In Anchorage, daylight hours are dwindling, slowly melting off the weeks like the monotonous drips off icicles. Days feel over and done by mid-afternoon, when darkness envelops Alaska's largest city. By 5 p.m. on a Friday, some may be tempted to curl up in bed and call it a night. However, for the next 10 days, the team behind the Anchorage International Film Festival will attempt to lure them away from the draw of warm covers and into the glow of warm movie theaters.
The 12th annual Anchorage International Film Festival is set to open Friday at 8 p.m. at the Bear Tooth Theatrepub with the Alaska premier screening of Academy Award-winning director Stefan Ruzowitzky's "Deadfall" (see trailer below) followed by an Opening Night Gala party.
The festival will run for 10 days, through Dec. 9, screening more than 100 films from 20 different countries. AIFF selections are made from a pool of submissions acquired over several months. This year, according to AIFF president Tom Sheppard, the festival received more than 300 submissions but selected only 140 for final screenings. Schedule's here.
Films are divided into six categories: short films, animation, super short films, feature narratives, documentaries and the festival's regular "Snowdance," which is exclusively for Alaskan-made films.
Snowdance offers local filmmakers the opportunity to compete amongst each other, but the productions are a mixed bag. The Alaskan grown films in competition range in length, from features to super short, and run the gamut from documentaries to animation.
If you're a local filmmaker who didn't get picked for this year's Snowdance, or perhaps aspire to be included in a future one, there's a chance to screen your film during the Alaska Film Forum's Open Projector Night at Chilkoot Charlie's, 7 p.m. on Dec. 6. Read more about Open Projector Night here.
Where to watch AIFF movies
Film festival movies will show at five different local theaters: the Bear Tooth Theaterpub, Alaska Experience Theater, Out North Contemporary Gallery, the Anchorage Museum and the Anchorage Loussac Library's Wilda Marston Theater.
AIFF tickets tend to go fast and they can be pricey.
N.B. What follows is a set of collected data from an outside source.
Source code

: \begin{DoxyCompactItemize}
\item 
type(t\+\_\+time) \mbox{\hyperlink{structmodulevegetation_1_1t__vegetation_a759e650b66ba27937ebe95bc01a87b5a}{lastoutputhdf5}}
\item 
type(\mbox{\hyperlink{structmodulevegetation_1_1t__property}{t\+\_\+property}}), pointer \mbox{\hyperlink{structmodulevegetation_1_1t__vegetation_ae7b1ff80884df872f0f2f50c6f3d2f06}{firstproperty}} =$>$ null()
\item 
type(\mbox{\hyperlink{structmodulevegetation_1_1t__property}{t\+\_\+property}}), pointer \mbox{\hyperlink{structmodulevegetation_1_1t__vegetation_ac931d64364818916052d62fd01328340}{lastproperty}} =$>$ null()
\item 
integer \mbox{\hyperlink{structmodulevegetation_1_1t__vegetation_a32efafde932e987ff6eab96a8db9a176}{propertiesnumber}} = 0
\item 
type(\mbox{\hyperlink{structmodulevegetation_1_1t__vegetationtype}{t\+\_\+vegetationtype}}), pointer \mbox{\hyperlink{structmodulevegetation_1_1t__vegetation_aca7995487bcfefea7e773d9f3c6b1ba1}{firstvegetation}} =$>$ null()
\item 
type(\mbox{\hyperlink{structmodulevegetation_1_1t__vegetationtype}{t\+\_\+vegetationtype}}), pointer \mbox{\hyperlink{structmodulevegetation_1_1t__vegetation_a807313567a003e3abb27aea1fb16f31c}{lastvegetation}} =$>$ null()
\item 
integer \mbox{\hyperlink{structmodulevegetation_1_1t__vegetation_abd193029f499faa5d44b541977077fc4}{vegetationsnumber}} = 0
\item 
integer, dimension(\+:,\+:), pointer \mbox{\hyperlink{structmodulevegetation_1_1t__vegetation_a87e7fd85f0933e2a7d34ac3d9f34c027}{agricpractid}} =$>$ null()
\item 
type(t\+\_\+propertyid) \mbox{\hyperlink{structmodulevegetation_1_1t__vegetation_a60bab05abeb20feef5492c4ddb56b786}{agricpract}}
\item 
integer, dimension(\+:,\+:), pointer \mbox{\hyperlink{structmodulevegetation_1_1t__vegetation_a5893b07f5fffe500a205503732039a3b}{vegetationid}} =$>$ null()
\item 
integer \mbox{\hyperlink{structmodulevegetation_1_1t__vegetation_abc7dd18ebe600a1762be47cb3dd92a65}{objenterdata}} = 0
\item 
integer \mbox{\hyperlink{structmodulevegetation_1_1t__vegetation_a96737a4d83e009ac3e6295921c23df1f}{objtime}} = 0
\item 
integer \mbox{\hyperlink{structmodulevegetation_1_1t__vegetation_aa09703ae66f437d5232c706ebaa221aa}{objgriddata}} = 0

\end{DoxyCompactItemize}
Fortunately, the film festival has a volunteer program: Two hours spent working the festival equals a voucher that's redeemable for one general admission film fest selection (More on AIFF volunteering).
If you're interested in attending tonight's Opening Night Gala tickets are $20, or $10 for AIFF ALL FILMS pass holders.
For more information on how to obtain AIFF passes, tickets and for a full listing of both International and Snowdance films visit the Anchorage International Film Festival.
Stefan Ruzowitzky's "Deadfall" screens tonight at the Bear Tooth in Anchorage.